▶ **YOUR TASK**:
Go through the data below and return each line where the string "commas" appears.

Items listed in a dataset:
--------------------------------
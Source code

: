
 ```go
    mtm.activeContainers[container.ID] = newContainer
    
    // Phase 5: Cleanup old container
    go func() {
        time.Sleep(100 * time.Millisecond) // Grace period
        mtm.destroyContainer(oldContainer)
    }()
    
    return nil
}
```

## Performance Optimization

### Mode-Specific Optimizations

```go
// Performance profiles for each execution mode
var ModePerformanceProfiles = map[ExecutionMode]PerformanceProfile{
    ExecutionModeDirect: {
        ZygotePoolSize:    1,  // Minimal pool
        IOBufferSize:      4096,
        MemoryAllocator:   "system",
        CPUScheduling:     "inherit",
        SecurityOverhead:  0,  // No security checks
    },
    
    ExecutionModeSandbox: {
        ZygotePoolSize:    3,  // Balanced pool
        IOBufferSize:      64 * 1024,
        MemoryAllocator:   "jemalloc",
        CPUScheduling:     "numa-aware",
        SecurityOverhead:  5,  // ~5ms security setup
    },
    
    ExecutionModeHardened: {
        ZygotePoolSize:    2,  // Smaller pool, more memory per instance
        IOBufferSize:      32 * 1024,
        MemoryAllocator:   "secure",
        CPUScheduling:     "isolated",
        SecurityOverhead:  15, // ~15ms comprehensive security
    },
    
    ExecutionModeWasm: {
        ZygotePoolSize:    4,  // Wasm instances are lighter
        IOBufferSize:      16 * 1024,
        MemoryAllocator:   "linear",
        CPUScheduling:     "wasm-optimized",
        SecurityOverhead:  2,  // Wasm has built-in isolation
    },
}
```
--------------------------------
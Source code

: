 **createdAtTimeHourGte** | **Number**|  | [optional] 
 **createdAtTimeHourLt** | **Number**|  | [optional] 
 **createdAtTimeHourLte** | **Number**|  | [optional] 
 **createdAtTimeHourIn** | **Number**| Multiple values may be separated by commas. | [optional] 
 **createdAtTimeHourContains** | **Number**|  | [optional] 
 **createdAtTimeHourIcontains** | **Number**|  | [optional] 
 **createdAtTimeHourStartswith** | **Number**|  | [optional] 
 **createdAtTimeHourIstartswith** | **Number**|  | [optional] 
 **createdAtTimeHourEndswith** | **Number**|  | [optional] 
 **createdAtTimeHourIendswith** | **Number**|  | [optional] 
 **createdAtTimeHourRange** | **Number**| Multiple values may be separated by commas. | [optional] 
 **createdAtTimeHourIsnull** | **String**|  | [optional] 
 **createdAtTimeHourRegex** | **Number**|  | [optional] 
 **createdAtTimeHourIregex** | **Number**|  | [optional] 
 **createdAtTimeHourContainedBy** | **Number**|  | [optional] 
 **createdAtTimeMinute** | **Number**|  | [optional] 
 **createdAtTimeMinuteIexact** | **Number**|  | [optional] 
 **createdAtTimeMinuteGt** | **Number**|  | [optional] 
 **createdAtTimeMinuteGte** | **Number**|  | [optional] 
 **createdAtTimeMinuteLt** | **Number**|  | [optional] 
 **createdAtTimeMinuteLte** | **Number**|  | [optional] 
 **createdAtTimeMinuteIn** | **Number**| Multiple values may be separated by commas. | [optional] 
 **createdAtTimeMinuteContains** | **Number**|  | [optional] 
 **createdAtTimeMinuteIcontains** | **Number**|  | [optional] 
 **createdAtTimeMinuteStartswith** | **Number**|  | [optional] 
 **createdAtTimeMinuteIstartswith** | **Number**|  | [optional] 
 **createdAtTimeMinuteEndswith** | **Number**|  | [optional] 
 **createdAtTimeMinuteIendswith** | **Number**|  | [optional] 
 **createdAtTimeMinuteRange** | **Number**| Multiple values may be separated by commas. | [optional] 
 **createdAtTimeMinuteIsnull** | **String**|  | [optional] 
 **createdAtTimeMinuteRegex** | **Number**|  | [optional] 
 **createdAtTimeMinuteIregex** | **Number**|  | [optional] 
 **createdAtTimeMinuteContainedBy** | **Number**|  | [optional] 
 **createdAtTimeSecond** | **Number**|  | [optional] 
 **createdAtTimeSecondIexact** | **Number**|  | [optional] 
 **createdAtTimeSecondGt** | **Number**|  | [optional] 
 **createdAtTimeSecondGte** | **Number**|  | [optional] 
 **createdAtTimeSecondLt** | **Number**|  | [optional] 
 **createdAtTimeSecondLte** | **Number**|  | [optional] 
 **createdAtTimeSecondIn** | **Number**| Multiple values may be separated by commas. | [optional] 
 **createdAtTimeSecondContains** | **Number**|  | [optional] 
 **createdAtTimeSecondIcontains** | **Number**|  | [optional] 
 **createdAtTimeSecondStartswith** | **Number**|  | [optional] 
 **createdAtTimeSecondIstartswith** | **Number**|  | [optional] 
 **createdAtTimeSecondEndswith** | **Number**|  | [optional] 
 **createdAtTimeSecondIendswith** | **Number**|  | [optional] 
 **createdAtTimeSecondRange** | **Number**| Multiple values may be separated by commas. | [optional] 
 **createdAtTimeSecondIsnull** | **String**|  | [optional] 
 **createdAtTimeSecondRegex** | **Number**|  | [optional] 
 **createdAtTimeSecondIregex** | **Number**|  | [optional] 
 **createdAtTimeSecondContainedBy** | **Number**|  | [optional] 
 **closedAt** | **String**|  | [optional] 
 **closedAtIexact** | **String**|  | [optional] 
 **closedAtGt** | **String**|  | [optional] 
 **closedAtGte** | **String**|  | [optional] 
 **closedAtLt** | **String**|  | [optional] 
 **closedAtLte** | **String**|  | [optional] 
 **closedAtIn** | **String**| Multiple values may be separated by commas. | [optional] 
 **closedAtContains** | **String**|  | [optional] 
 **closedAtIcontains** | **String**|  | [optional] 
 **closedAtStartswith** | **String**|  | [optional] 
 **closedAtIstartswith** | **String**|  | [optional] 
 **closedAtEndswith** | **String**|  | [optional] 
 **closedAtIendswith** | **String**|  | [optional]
--------------------------------
▶ **WRITTEN RESPONSE**:
 **createdAtTimeHourIn** | **Number**| Multiple values may be separated by commas. | [optional] 
 **createdAtTimeHourRange** | **Number**| Multiple values may be separated by commas. | [optional] 
 **createdAtTimeMinuteIn** | **Number**| Multiple values may be separated by commas. | [optional] 
 **createdAtTimeMinuteRange** | **Number**| Multiple values may be separated by commas. | [optional] 
 **createdAtTimeSecondIn** | **Number**| Multiple values may be separated by commas. | [optional] 
 **createdAtTimeSecondRange** | **Number**| Multiple values may be separated by commas. | [optional] 
 **closedAtIn** | **String**| Multiple values may be separated by commas. | [optional] 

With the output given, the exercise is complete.